Connaissant des règles musicales, Zhou Bangyan aime mettre les termes de l’art musical dans son lexique. Par exemple, son poème chanté « la Flûte sous la lune » (月下笛 Yuexia di) insère plusieurs termes relatifs à la musique : « comme l’ancienne partition de l’ère Kaiyuan et la mélodie de Kiosque Ke déjà disparue, toutes expriment mon sentiment interne ».164 Zhou

Bangyan écrit ce poème à son retour, après avoir voyagé à Chang’an, peut-être au cours de la 7ème année de l’ère Xining (en 1074).165 L’« ancienne partition de l’ère Kaiyuan » (開元舊譜

Kaiyuan jiu pu) est réalisée par le Parc des Poiriers sous la direction de Xuanzong des Tang. Par ailleurs, la « mélodie du Kiosque Ke déjà disparue » (柯亭遺韻 Keting yi yun) indique un personnage historique des Han, Cai Yong 蔡邕 (133 – 193). Celui-ci, un lettré qui connaissait aussi les règles de musique, est allé se réfugier au sud de la Rivière Yangtze. Demeurant proche du Kiosque Ke, il fabrique une flûte en bambous dont le timbre était considéré le plus merveilleux du monde. C’est en fait un poème sur la mélancolie automnale, un thème habituellement appliqué dans le poème régulier des Tang.
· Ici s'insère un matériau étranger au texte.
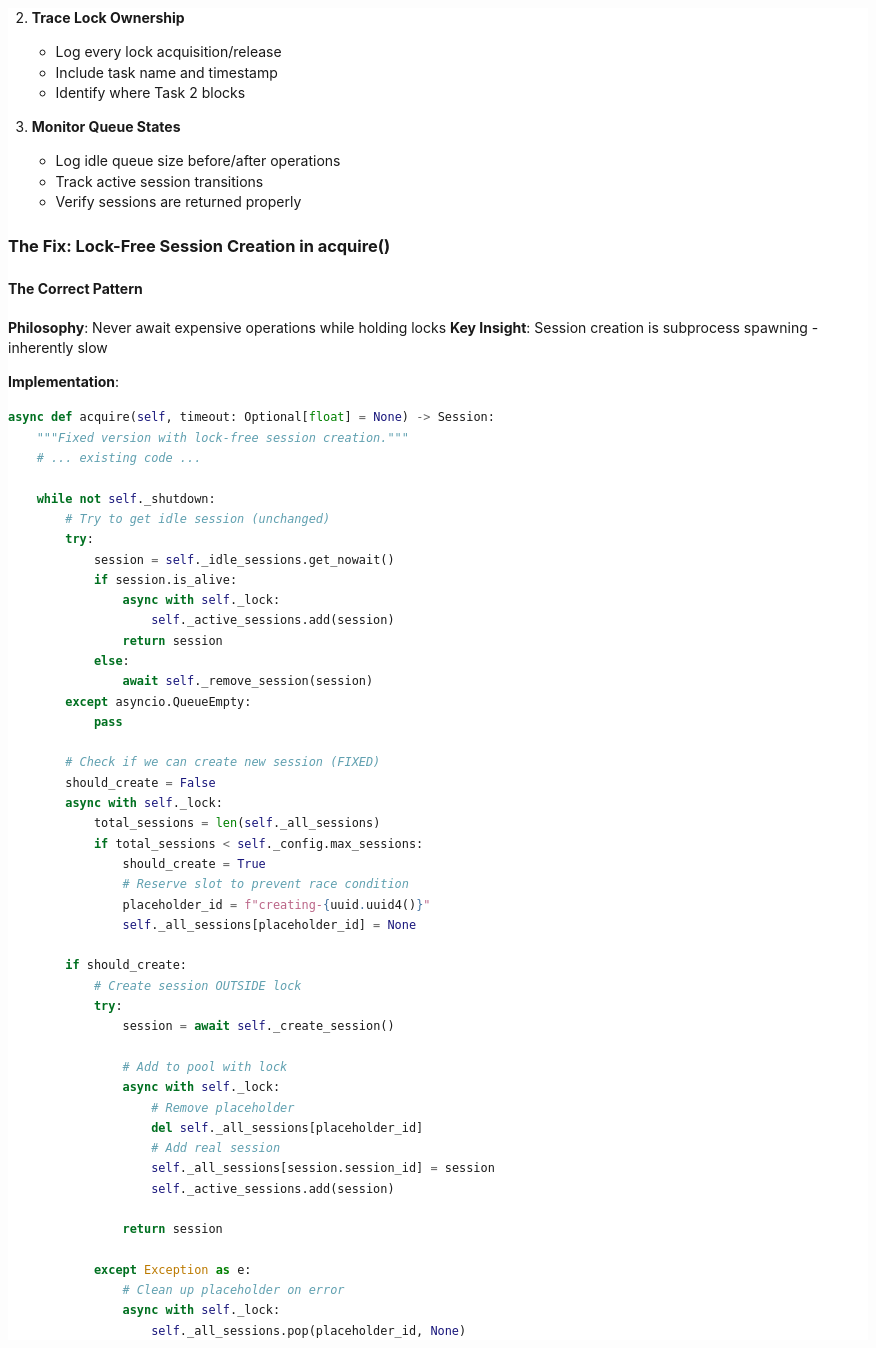 2. **Trace Lock Ownership**
   - Log every lock acquisition/release
   - Include task name and timestamp
   - Identify where Task 2 blocks

3. **Monitor Queue States**
   - Log idle queue size before/after operations
   - Track active session transitions
   - Verify sessions are returned properly

### The Fix: Lock-Free Session Creation in acquire()

#### The Correct Pattern
**Philosophy**: Never await expensive operations while holding locks
**Key Insight**: Session creation is subprocess spawning - inherently slow

**Implementation**:
```python
async def acquire(self, timeout: Optional[float] = None) -> Session:
    """Fixed version with lock-free session creation."""
    # ... existing code ...
    
    while not self._shutdown:
        # Try to get idle session (unchanged)
        try:
            session = self._idle_sessions.get_nowait()
            if session.is_alive:
                async with self._lock:
                    self._active_sessions.add(session)
                return session
            else:
                await self._remove_session(session)
        except asyncio.QueueEmpty:
            pass
        
        # Check if we can create new session (FIXED)
        should_create = False
        async with self._lock:
            total_sessions = len(self._all_sessions)
            if total_sessions < self._config.max_sessions:
                should_create = True
                # Reserve slot to prevent race condition
                placeholder_id = f"creating-{uuid.uuid4()}"
                self._all_sessions[placeholder_id] = None
        
        if should_create:
            # Create session OUTSIDE lock
            try:
                session = await self._create_session()
                
                # Add to pool with lock
                async with self._lock:
                    # Remove placeholder
                    del self._all_sessions[placeholder_id]
                    # Add real session
                    self._all_sessions[session.session_id] = session
                    self._active_sessions.add(session)
                
                return session
                
            except Exception as e:
                # Clean up placeholder on error
                async with self._lock:
                    self._all_sessions.pop(placeholder_id, None)
```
L’ancienne capitale lui rappelle la fatalité des histoires, et la grisaille saisonnière accentue la frustration du poète en face à cette perte. Ces deux allusions historiques sur l’histoire de la musique évoque d’abord la sympathie du musicien lui-même, ensuite, elles insinuent que la belle époque ne reviendra plus. Dans la « Flûte sous la lune », l’expression sentimentale se fait plus réservée et discrète grâce à l’usage de ces types d’allusions, ce qui souligne le style poétique de Zhou Bangyan.